With that being said, managing personal projects is simpler than "management" which involves human interations.

In short, start with a basic pen, paper or notepad-like software. Update it as shortcomings appear. Managing is like designing data structures or databases: it involves "reads" and "writes" (I actually mean "search and read" and "search and write", to be percise), starts simply, and is designed around use cases.

I've applied this to cooking. I used to struggle finding spices in a deep drawer. I realized they were organized like a stack, making it difficult to reach the ones at the back. I moved them to a wider drawer. The frequent used ones shuffles to the front, whereas the less used are left in the back. And with time, I memorized their rough locations.

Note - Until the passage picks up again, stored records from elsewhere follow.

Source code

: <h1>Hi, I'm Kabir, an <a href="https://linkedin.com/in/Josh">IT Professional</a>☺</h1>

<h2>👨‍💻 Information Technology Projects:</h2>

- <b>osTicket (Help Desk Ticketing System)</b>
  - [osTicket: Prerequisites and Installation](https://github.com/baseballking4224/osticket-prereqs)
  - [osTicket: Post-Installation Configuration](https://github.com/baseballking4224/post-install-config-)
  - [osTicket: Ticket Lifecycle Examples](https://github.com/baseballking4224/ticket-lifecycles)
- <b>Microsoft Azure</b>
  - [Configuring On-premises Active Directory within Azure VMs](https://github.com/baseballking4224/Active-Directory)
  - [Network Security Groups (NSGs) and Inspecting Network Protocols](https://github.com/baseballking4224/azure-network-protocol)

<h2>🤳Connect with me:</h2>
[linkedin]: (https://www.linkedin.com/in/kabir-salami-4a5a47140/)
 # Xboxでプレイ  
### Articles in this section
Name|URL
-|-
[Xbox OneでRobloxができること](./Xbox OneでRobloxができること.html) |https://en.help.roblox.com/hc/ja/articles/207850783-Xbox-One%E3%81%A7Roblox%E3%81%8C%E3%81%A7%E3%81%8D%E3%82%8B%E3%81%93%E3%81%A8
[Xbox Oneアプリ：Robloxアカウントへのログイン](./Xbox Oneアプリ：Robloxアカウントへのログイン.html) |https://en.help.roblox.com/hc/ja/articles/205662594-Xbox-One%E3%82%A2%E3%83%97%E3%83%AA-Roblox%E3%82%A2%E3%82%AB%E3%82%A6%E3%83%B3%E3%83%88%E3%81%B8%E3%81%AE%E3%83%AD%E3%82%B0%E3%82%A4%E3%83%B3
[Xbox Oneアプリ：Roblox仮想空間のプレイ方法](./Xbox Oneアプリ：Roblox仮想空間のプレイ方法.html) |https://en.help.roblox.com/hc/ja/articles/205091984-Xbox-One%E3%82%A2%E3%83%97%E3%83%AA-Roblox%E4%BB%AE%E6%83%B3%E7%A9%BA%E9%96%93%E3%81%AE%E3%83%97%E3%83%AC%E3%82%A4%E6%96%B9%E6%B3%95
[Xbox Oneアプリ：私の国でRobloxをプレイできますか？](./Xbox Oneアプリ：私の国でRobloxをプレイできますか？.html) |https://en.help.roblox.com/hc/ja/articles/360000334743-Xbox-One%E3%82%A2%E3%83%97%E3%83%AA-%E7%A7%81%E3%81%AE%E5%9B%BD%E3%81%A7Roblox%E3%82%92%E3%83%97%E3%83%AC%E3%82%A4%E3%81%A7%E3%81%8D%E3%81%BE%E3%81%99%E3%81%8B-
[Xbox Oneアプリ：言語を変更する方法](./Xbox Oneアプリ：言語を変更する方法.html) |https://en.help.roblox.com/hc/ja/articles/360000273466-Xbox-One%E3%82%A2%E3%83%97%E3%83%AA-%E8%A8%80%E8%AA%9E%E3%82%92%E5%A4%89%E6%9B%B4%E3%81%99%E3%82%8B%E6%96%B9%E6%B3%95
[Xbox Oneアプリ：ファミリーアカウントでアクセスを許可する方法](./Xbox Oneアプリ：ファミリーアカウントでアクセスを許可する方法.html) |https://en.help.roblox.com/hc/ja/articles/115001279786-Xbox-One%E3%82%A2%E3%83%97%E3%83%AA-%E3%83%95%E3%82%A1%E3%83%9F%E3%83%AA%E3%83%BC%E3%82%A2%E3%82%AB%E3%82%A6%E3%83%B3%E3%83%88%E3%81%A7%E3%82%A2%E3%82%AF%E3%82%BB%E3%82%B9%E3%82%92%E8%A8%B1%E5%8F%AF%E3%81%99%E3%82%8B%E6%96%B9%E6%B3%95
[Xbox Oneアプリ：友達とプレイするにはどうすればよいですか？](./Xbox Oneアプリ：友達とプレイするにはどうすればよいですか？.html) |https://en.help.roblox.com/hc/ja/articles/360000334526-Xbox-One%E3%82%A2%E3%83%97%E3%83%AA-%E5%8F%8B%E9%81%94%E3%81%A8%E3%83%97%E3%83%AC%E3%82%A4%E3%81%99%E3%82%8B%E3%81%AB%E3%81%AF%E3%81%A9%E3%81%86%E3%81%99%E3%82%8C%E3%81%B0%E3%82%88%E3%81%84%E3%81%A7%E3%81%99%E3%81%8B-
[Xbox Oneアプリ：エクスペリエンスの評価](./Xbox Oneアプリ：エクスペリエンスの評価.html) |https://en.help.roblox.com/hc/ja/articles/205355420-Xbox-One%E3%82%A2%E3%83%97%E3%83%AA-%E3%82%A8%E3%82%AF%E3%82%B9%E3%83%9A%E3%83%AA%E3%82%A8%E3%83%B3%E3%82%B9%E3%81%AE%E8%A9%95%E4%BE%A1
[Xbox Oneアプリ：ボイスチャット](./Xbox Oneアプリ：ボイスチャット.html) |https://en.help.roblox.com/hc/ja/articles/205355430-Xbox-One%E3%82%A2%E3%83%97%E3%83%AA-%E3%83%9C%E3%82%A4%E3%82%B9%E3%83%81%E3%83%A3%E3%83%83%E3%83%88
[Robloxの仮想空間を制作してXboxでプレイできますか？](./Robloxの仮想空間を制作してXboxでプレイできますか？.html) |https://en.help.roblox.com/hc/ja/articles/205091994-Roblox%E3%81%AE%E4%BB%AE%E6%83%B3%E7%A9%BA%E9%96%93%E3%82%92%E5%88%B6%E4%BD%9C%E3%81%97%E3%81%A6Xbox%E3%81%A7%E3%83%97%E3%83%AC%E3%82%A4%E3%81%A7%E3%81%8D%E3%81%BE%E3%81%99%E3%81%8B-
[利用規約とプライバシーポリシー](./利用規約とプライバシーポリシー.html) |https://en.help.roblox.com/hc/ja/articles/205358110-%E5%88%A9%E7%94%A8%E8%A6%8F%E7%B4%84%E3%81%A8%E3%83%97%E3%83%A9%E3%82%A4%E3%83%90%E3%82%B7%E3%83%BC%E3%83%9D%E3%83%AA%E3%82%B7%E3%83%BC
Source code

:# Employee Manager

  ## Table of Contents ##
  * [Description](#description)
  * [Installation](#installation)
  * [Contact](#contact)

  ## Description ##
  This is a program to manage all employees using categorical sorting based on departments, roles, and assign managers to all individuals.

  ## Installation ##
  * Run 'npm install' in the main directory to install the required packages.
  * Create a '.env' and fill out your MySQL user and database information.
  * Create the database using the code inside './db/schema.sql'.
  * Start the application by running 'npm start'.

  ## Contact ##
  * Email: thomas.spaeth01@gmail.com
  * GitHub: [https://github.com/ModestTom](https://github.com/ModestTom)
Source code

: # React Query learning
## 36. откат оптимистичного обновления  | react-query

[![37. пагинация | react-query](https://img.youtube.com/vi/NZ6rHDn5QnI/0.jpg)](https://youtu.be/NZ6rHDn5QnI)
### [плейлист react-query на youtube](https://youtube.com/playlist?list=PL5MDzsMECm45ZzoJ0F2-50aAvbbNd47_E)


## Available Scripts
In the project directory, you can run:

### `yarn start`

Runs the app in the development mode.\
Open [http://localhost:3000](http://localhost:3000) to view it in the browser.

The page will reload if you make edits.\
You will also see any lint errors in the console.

This process mirrored data structure design: starting with a minimal structure (linked list), moving to a more complex one when it becomes slow (search trees), and further improving it when it gets imbalanced (AVL tree). You'll not going to invent red–black tree in the first place - even copy it from the text book is a pain.

This perspective can be applied to anything - digital data, paper systems, or physical spaces. 'Reads' and 'writes' costs are determined by the system you use. System efficiency depends on its use case and time as costs are "amortized".

A few examples:

Diary: Easy to write, harder to read. Low overhead makes it enjoyable to write.

Dictionary: Takes longer to write, quicker to read. The large audience justifies the high writing cost for well-organized indexes.

Research notes: Balanced read-write (citations and knowledge graph). Constantly evolving knowledge even makes folders inadequate, hence the popularity of software like Obsidian and systems like Zettelkastens. But such systems take efforts to build so most people adopt instead of developing their own.

RDBMS: Balanced read-write but difficult to develop.

Kafka-ish DB: Designed for high-speed writing. RDBMS is too slow for its use case due to constant indexing.

Your system will depend on your use case, which will emerge over time.